:: WHAT YOU ARE ASKED TO DO ::
Starting at the line that contains "Gartner, Inc. äußert" in the listing below, write out every line word for word until you have written the line that contains "### AWS Lambda".

:: SUPPLIED RECORDS ::
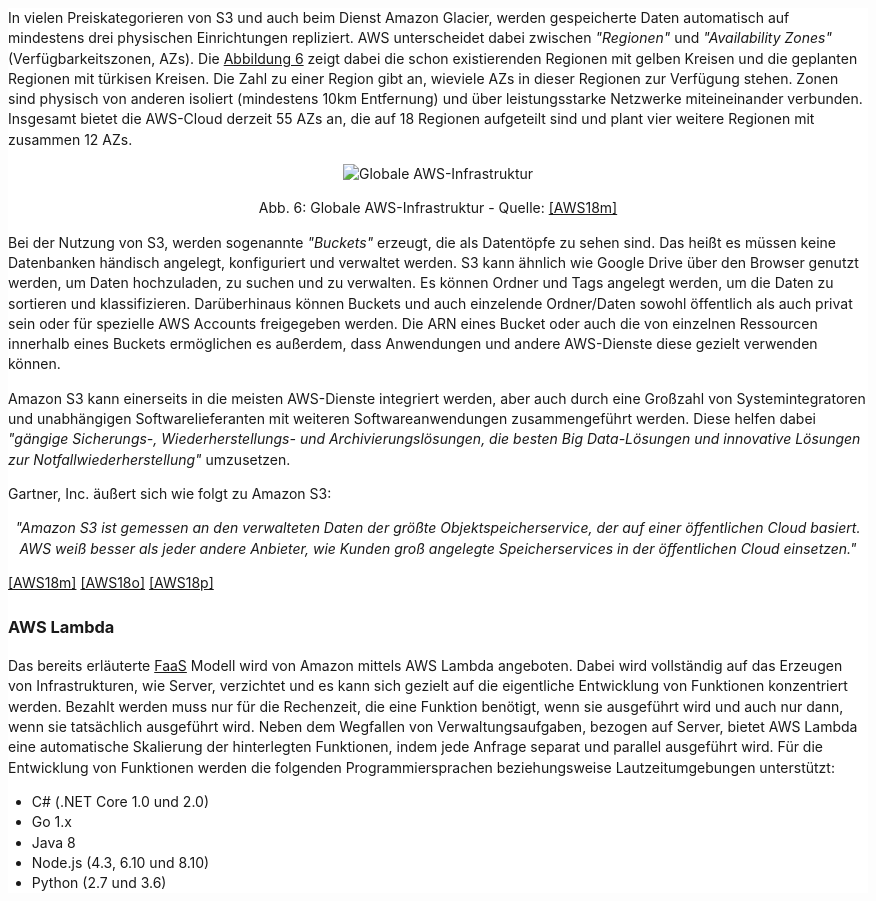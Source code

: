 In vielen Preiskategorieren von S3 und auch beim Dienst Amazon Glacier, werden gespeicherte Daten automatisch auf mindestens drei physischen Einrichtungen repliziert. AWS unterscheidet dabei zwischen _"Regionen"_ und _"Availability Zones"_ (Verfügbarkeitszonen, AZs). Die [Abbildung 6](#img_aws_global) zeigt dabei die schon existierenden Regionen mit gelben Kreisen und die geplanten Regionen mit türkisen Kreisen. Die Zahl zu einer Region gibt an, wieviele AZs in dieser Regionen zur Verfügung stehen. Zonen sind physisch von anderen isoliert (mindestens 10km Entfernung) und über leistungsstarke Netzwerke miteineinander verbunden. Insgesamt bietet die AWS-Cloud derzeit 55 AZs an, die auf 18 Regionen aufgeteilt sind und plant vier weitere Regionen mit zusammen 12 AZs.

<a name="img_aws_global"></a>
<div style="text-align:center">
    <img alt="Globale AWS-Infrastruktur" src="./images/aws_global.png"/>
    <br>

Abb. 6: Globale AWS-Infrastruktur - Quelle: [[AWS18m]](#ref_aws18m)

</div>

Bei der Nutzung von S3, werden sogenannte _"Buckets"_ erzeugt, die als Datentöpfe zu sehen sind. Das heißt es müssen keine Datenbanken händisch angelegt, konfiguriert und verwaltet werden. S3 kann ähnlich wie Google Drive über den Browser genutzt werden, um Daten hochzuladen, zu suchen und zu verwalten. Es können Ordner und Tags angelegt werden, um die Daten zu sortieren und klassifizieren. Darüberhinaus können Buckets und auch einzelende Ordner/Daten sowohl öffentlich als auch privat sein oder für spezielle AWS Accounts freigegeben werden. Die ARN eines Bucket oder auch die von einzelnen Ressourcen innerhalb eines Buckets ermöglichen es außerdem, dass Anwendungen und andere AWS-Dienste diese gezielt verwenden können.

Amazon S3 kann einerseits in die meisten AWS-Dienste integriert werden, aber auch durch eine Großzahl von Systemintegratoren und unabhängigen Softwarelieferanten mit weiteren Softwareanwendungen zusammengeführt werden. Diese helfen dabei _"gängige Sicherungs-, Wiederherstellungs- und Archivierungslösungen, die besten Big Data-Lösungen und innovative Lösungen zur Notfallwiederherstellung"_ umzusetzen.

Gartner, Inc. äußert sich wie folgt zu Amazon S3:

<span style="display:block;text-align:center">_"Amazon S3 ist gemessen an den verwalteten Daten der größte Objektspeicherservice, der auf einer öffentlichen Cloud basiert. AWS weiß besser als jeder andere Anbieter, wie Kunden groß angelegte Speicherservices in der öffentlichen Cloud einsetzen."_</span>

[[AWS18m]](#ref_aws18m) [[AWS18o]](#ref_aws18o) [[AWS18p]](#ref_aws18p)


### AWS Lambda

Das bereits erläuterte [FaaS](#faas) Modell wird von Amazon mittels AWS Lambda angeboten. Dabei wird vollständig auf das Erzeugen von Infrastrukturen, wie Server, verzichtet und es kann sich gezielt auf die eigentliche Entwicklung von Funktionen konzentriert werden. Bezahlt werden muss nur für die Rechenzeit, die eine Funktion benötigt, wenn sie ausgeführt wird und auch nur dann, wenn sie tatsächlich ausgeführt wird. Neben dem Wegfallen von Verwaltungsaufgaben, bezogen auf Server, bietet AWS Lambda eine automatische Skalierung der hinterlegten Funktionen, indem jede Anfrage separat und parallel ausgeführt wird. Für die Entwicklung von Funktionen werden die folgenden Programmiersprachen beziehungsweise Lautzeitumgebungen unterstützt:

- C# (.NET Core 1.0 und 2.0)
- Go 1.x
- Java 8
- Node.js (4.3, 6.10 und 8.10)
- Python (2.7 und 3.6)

:: EXERCISE SOLUTION ::
Gartner, Inc. äußert sich wie folgt zu Amazon S3:

<span style="display:block;text-align:center">_"Amazon S3 ist gemessen an den verwalteten Daten der größte Objektspeicherservice, der auf einer öffentlichen Cloud basiert. AWS weiß besser als jeder andere Anbieter, wie Kunden groß angelegte Speicherservices in der öffentlichen Cloud einsetzen."_</span>

[[AWS18m]](#ref_aws18m) [[AWS18o]](#ref_aws18o) [[AWS18p]](#ref_aws18p)


### AWS Lambda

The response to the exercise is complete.